Premium
Hypoxia inhibits the migratory capacity of human monocyte‐derived dendritic cells
Author(s) -
Qu Xun,
Yang MeiXiang,
Kong BeiHua,
Qi Lan,
Lam Queenie Lai Kwan,
Yan Shi,
Li Peng,
Zhang Min,
Lu Liwei
Publication year - 2005
Publication title -
immunology and cell biology
Language(s) - English
Resource type - Journals
SCImago Journal Rank - 1.999
H-Index - 104
eISSN - 1440-1711
pISSN - 0818-9641
DOI - 10.1111/j.1440-1711.2005.01383.x
Subject(s) - matrix metalloproteinase , hypoxia (environmental) , microbiology and biotechnology , biology , phenotype , gene expression , monocyte , gene , immunology , chemistry , biochemistry , organic chemistry , oxygen
Hypoxia, a prominent characteristic of inflammatory tissue lesions and solid tumour microenvironments, is a crucial stimulus capable of modulating the expression of specific genes involved in leucocyte recruitment.
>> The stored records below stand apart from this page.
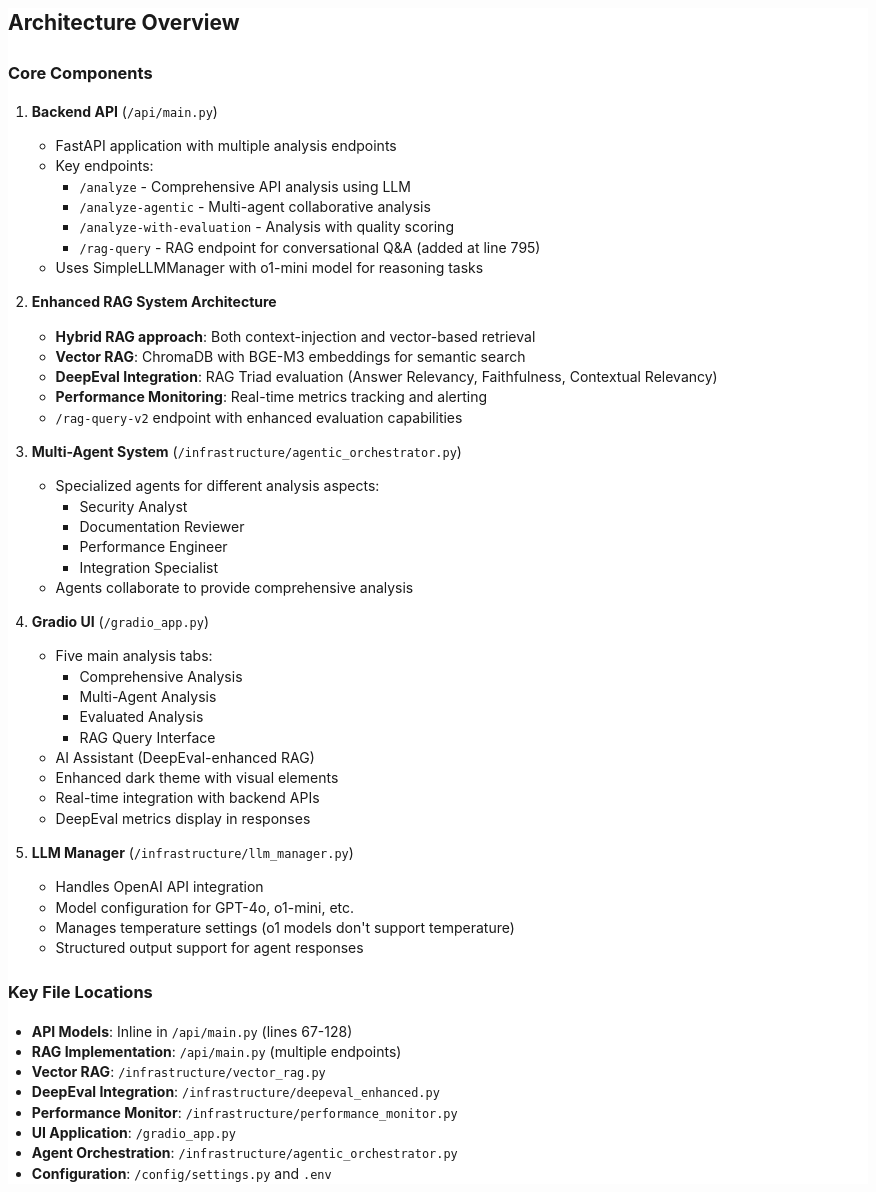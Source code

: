 ## Architecture Overview

### Core Components

1. **Backend API** (`/api/main.py`)
   - FastAPI application with multiple analysis endpoints
   - Key endpoints:
     - `/analyze` - Comprehensive API analysis using LLM
     - `/analyze-agentic` - Multi-agent collaborative analysis
     - `/analyze-with-evaluation` - Analysis with quality scoring
     - `/rag-query` - RAG endpoint for conversational Q&A (added at line 795)
   - Uses SimpleLLMManager with o1-mini model for reasoning tasks

2. **Enhanced RAG System Architecture**
   - **Hybrid RAG approach**: Both context-injection and vector-based retrieval
   - **Vector RAG**: ChromaDB with BGE-M3 embeddings for semantic search
   - **DeepEval Integration**: RAG Triad evaluation (Answer Relevancy, Faithfulness, Contextual Relevancy)
   - **Performance Monitoring**: Real-time metrics tracking and alerting
   - `/rag-query-v2` endpoint with enhanced evaluation capabilities

3. **Multi-Agent System** (`/infrastructure/agentic_orchestrator.py`)
   - Specialized agents for different analysis aspects:
     - Security Analyst
     - Documentation Reviewer
     - Performance Engineer
     - Integration Specialist
   - Agents collaborate to provide comprehensive analysis

4. **Gradio UI** (`/gradio_app.py`)
   - Five main analysis tabs:
     - Comprehensive Analysis
     - Multi-Agent Analysis
     - Evaluated Analysis
     - RAG Query Interface
   - AI Assistant (DeepEval-enhanced RAG)
   - Enhanced dark theme with visual elements
   - Real-time integration with backend APIs
   - DeepEval metrics display in responses

5. **LLM Manager** (`/infrastructure/llm_manager.py`)
   - Handles OpenAI API integration
   - Model configuration for GPT-4o, o1-mini, etc.
   - Manages temperature settings (o1 models don't support temperature)
   - Structured output support for agent responses

### Key File Locations

- **API Models**: Inline in `/api/main.py` (lines 67-128)
- **RAG Implementation**: `/api/main.py` (multiple endpoints)
- **Vector RAG**: `/infrastructure/vector_rag.py`
- **DeepEval Integration**: `/infrastructure/deepeval_enhanced.py`
- **Performance Monitor**: `/infrastructure/performance_monitor.py`
- **UI Application**: `/gradio_app.py`
- **Agent Orchestration**: `/infrastructure/agentic_orchestrator.py`
- **Configuration**: `/config/settings.py` and `.env`
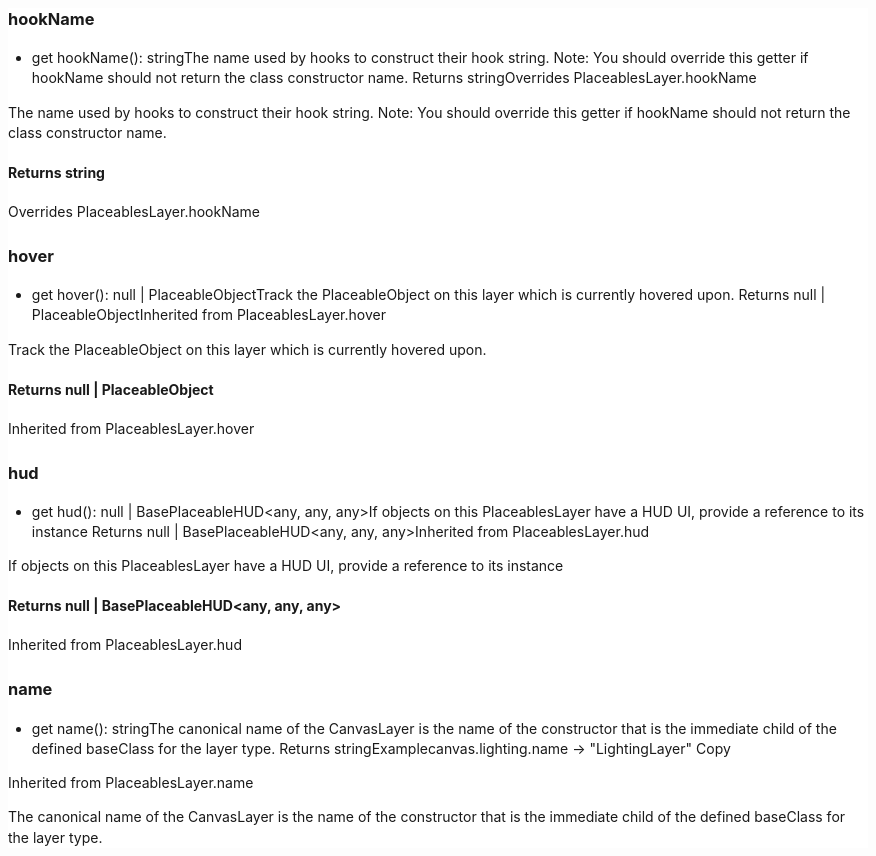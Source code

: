 
### hookName

- get hookName(): stringThe name used by hooks to construct their hook string.
Note: You should override this getter if hookName should not return the class constructor name.
Returns stringOverrides PlaceablesLayer.hookName

The name used by hooks to construct their hook string.
Note: You should override this getter if hookName should not return the class constructor name.


#### Returns string

Overrides PlaceablesLayer.hookName


### hover

- get hover(): null | PlaceableObjectTrack the PlaceableObject on this layer which is currently hovered upon.
Returns null | PlaceableObjectInherited from PlaceablesLayer.hover

Track the PlaceableObject on this layer which is currently hovered upon.


#### Returns null | PlaceableObject

Inherited from PlaceablesLayer.hover


### hud

- get hud(): null | BasePlaceableHUD<any, any, any>If objects on this PlaceablesLayer have a HUD UI, provide a reference to its instance
Returns null | BasePlaceableHUD<any, any, any>Inherited from PlaceablesLayer.hud

If objects on this PlaceablesLayer have a HUD UI, provide a reference to its instance


#### Returns null | BasePlaceableHUD<any, any, any>

Inherited from PlaceablesLayer.hud


### name

- get name(): stringThe canonical name of the CanvasLayer is the name of the constructor that is the immediate child of the
defined baseClass for the layer type.
Returns stringExamplecanvas.lighting.name -> "LightingLayer"
Copy

Inherited from PlaceablesLayer.name

The canonical name of the CanvasLayer is the name of the constructor that is the immediate child of the
defined baseClass for the layer type.

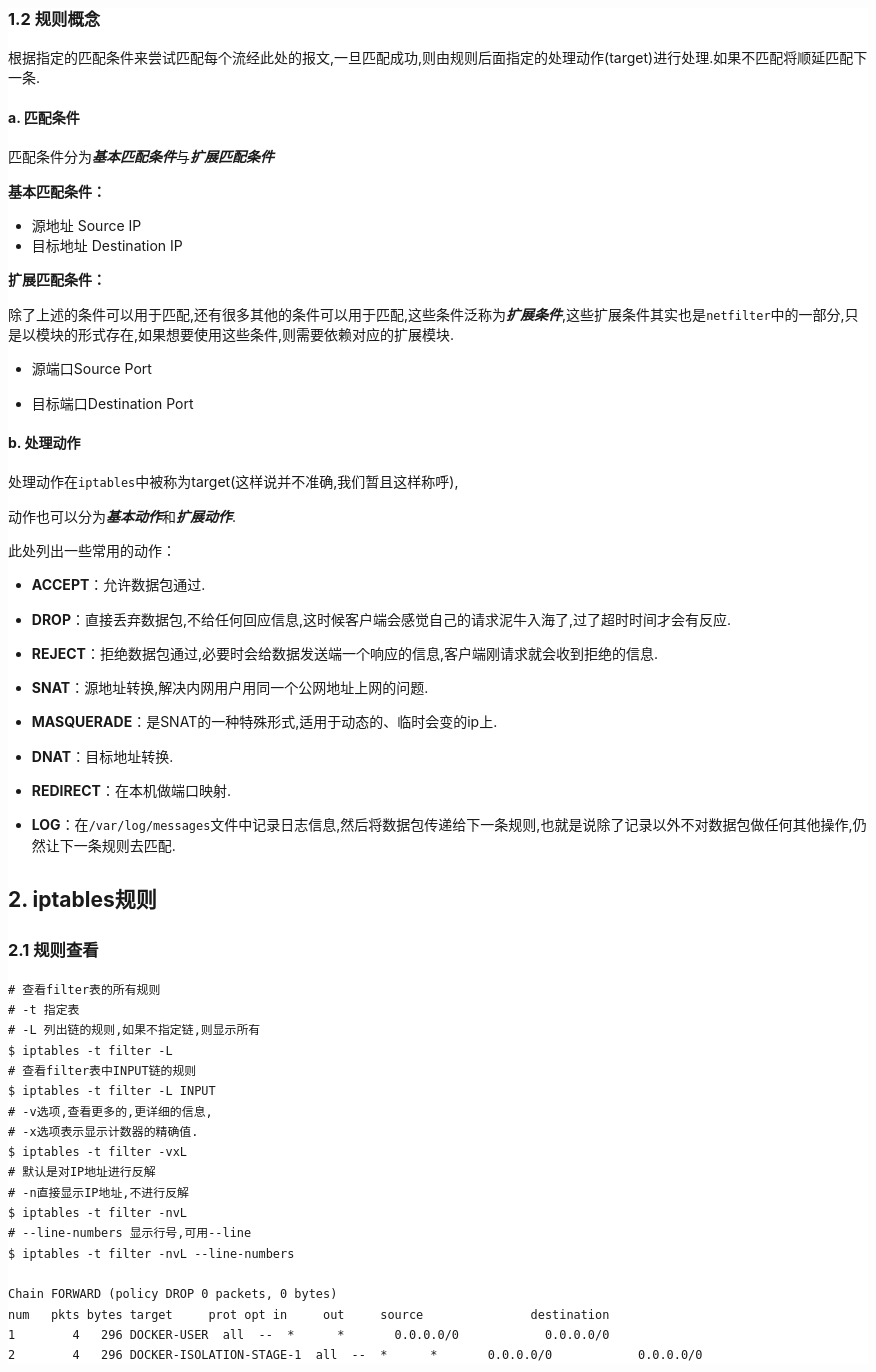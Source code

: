 ### 1.2 规则概念

根据指定的匹配条件来尝试匹配每个流经此处的报文,一旦匹配成功,则由规则后面指定的处理动作(target)进行处理.如果不匹配将顺延匹配下一条.

#### a. 匹配条件

​		匹配条件分为***基本匹配条件***与***扩展匹配条件***

**基本匹配条件：**

- 源地址 Source IP
- 目标地址 Destination IP

**扩展匹配条件：**

​		除了上述的条件可以用于匹配,还有很多其他的条件可以用于匹配,这些条件泛称为***扩展条件***,这些扩展条件其实也是`netfilter`中的一部分,只是以模块的形式存在,如果想要使用这些条件,则需要依赖对应的扩展模块.

- 源端口Source Port

- 目标端口Destination Port

#### b. **处理动作**

​		处理动作在`iptables`中被称为target(这样说并不准确,我们暂且这样称呼),

​		动作也可以分为***基本动作***和***扩展动作***.

此处列出一些常用的动作：

- **ACCEPT**：允许数据包通过.

- **DROP**：直接丢弃数据包,不给任何回应信息,这时候客户端会感觉自己的请求泥牛入海了,过了超时时间才会有反应.

- **REJECT**：拒绝数据包通过,必要时会给数据发送端一个响应的信息,客户端刚请求就会收到拒绝的信息.

- **SNAT**：源地址转换,解决内网用户用同一个公网地址上网的问题.

- **MASQUERADE**：是SNAT的一种特殊形式,适用于动态的、临时会变的ip上.

- **DNAT**：目标地址转换.

- **REDIRECT**：在本机做端口映射.

- **LOG**：在`/var/log/messages`文件中记录日志信息,然后将数据包传递给下一条规则,也就是说除了记录以外不对数据包做任何其他操作,仍然让下一条规则去匹配.

## 2. iptables规则

### 2.1 规则查看

```shell
# 查看filter表的所有规则
# -t 指定表
# -L 列出链的规则,如果不指定链,则显示所有
$ iptables -t filter -L
# 查看filter表中INPUT链的规则
$ iptables -t filter -L INPUT
# -v选项,查看更多的,更详细的信息,
# -x选项表示显示计数器的精确值.
$ iptables -t filter -vxL
# 默认是对IP地址进行反解
# -n直接显示IP地址,不进行反解
$ iptables -t filter -nvL
# --line-numbers 显示行号,可用--line
$ iptables -t filter -nvL --line-numbers

Chain FORWARD (policy DROP 0 packets, 0 bytes)
num   pkts bytes target     prot opt in     out     source               destination         
1        4   296 DOCKER-USER  all  --  *      *       0.0.0.0/0            0.0.0.0/0           
2        4   296 DOCKER-ISOLATION-STAGE-1  all  --  *      *       0.0.0.0/0            0.0.0.0/0           
```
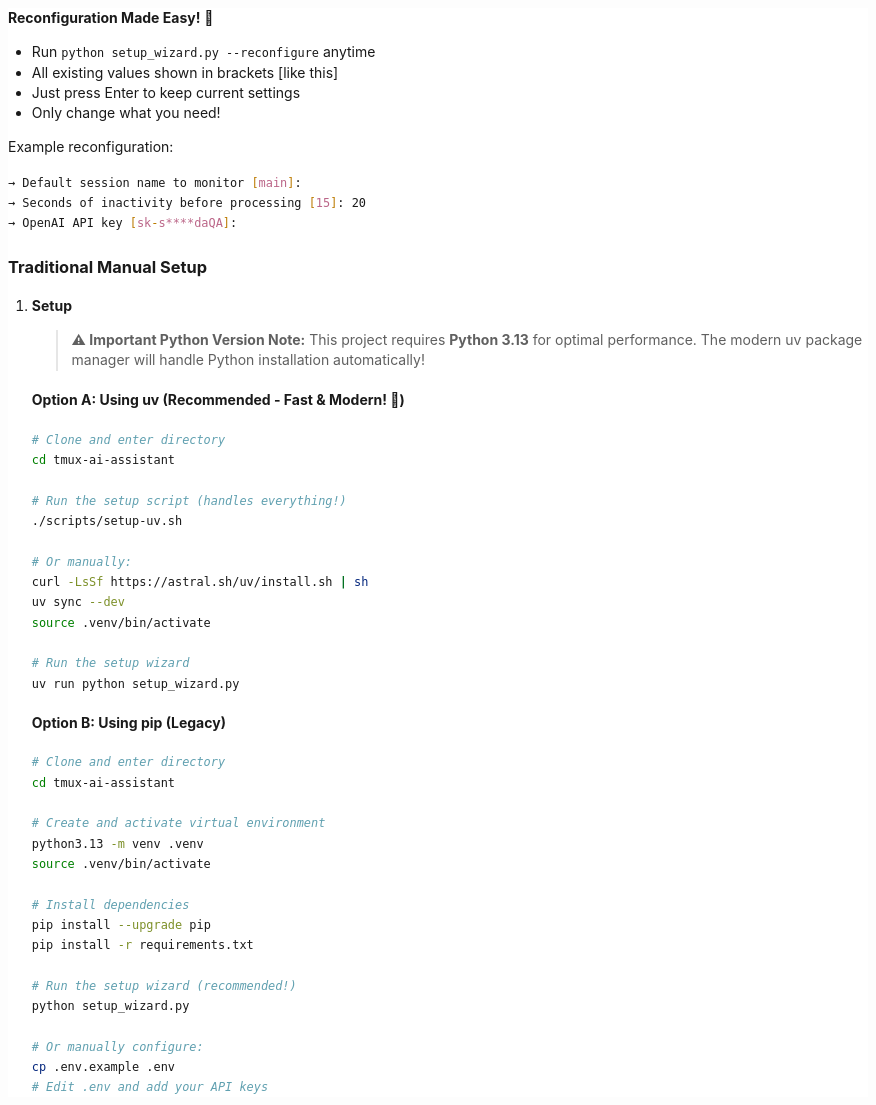 **Reconfiguration Made Easy!** 🔄

- Run `python setup_wizard.py --reconfigure` anytime
- All existing values shown in brackets [like this]
- Just press Enter to keep current settings
- Only change what you need!

Example reconfiguration:

```bash
→ Default session name to monitor [main]: 
→ Seconds of inactivity before processing [15]: 20
→ OpenAI API key [sk-s****daQA]: 
```

### Traditional Manual Setup

1. **Setup**

   > **⚠️ Important Python Version Note:** This project requires **Python 3.13** for optimal performance. The modern uv package manager will handle Python installation automatically!

   #### Option A: Using uv (Recommended - Fast & Modern! 🚀)
   ```bash
   # Clone and enter directory
   cd tmux-ai-assistant
   
   # Run the setup script (handles everything!)
   ./scripts/setup-uv.sh
   
   # Or manually:
   curl -LsSf https://astral.sh/uv/install.sh | sh
   uv sync --dev
   source .venv/bin/activate
   
   # Run the setup wizard
   uv run python setup_wizard.py
   ```

   #### Option B: Using pip (Legacy)
   ```bash
   # Clone and enter directory
   cd tmux-ai-assistant
   
   # Create and activate virtual environment
   python3.13 -m venv .venv
   source .venv/bin/activate
   
   # Install dependencies
   pip install --upgrade pip
   pip install -r requirements.txt
   
   # Run the setup wizard (recommended!)
   python setup_wizard.py
   
   # Or manually configure:
   cp .env.example .env
   # Edit .env and add your API keys
   ```
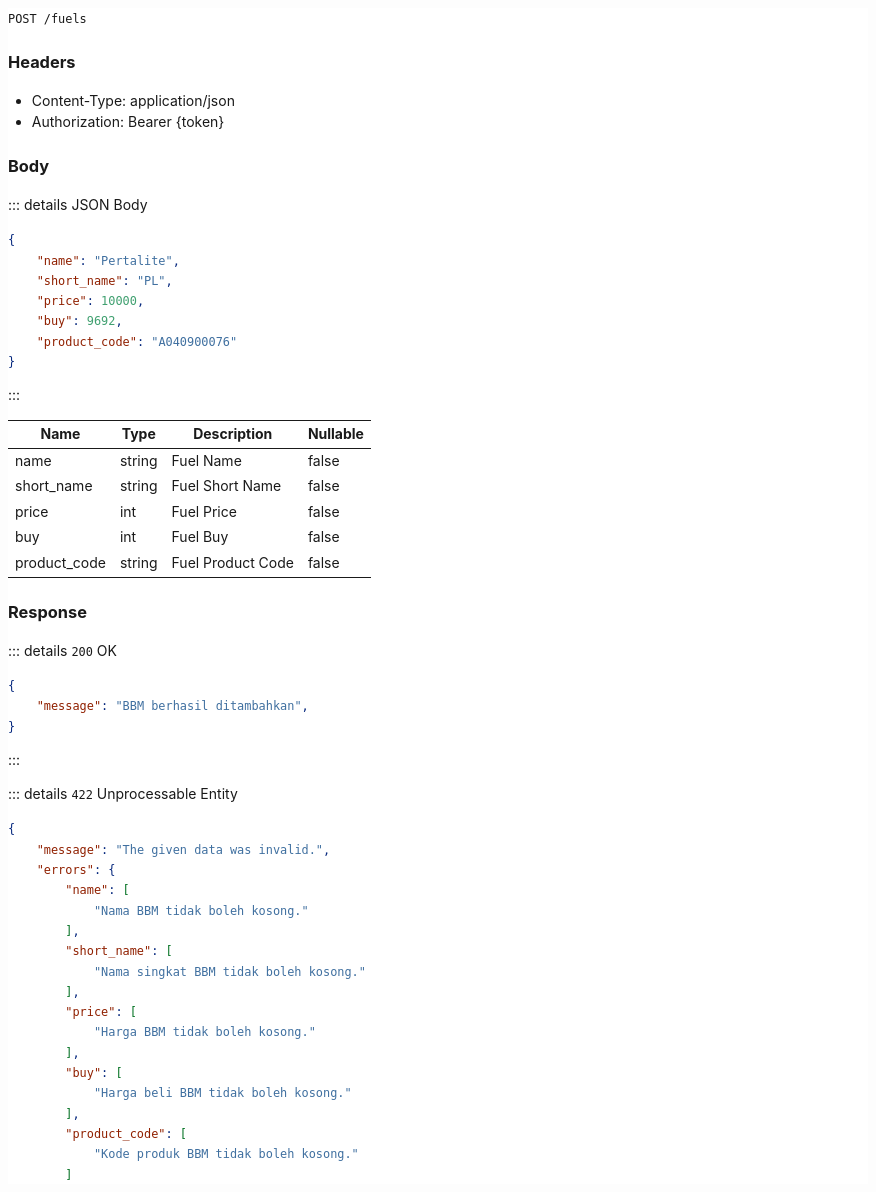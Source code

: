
 ```http
POST /fuels
```

### Headers

- Content-Type: application/json
- Authorization: Bearer <span v-pre>{token}</span>

### Body

::: details JSON Body
```json
{
    "name": "Pertalite",
    "short_name": "PL",
    "price": 10000,
    "buy": 9692,
    "product_code": "A040900076"
}
```
:::

| Name | Type | Description | Nullable |
| --- | --- | --- | --- |
| name | string | Fuel Name | false |
| short_name | string | Fuel Short Name | false |
| price | int | Fuel Price | false |
| buy | int | Fuel Buy | false |
| product_code | string | Fuel Product Code | false |

### Response

::: details `200` OK

```json
{
    "message": "BBM berhasil ditambahkan",
}
```

:::

::: details `422` Unprocessable Entity

```json
{
    "message": "The given data was invalid.",
    "errors": {
        "name": [
            "Nama BBM tidak boleh kosong."
        ],
        "short_name": [
            "Nama singkat BBM tidak boleh kosong."
        ],
        "price": [
            "Harga BBM tidak boleh kosong."
        ],
        "buy": [
            "Harga beli BBM tidak boleh kosong."
        ],
        "product_code": [
            "Kode produk BBM tidak boleh kosong."
        ]
```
Although studies have shown that hypoxia can affect leucocyte migration by influencing the expression of migration‐related genes, such as matrix metalloproteinases (MMP) and their endogenous tissue inhibitors of matrix metalloproteinases (TIMP), it remains unclear whether hypoxia can affect the migration of dendritic cells (DC). In this study, we showed that human monocyte‐derived DC under hypoxic conditions in a transwell system have significantly reduced migratory capacity compared to normoxic controls. A moderate phenotypic change of hypoxic DC was observed. In hypoxic DC, we detected a twofold increase in TIMP‐1 transcript levels, and downregulated expression of MMP‐9 and membrane type 1‐MMP genes by threefold and 17‐fold, respectively. Our results suggest that hypoxia may inhibit DC migratory activity by regulating the balance between MMP and TIMP gene expression.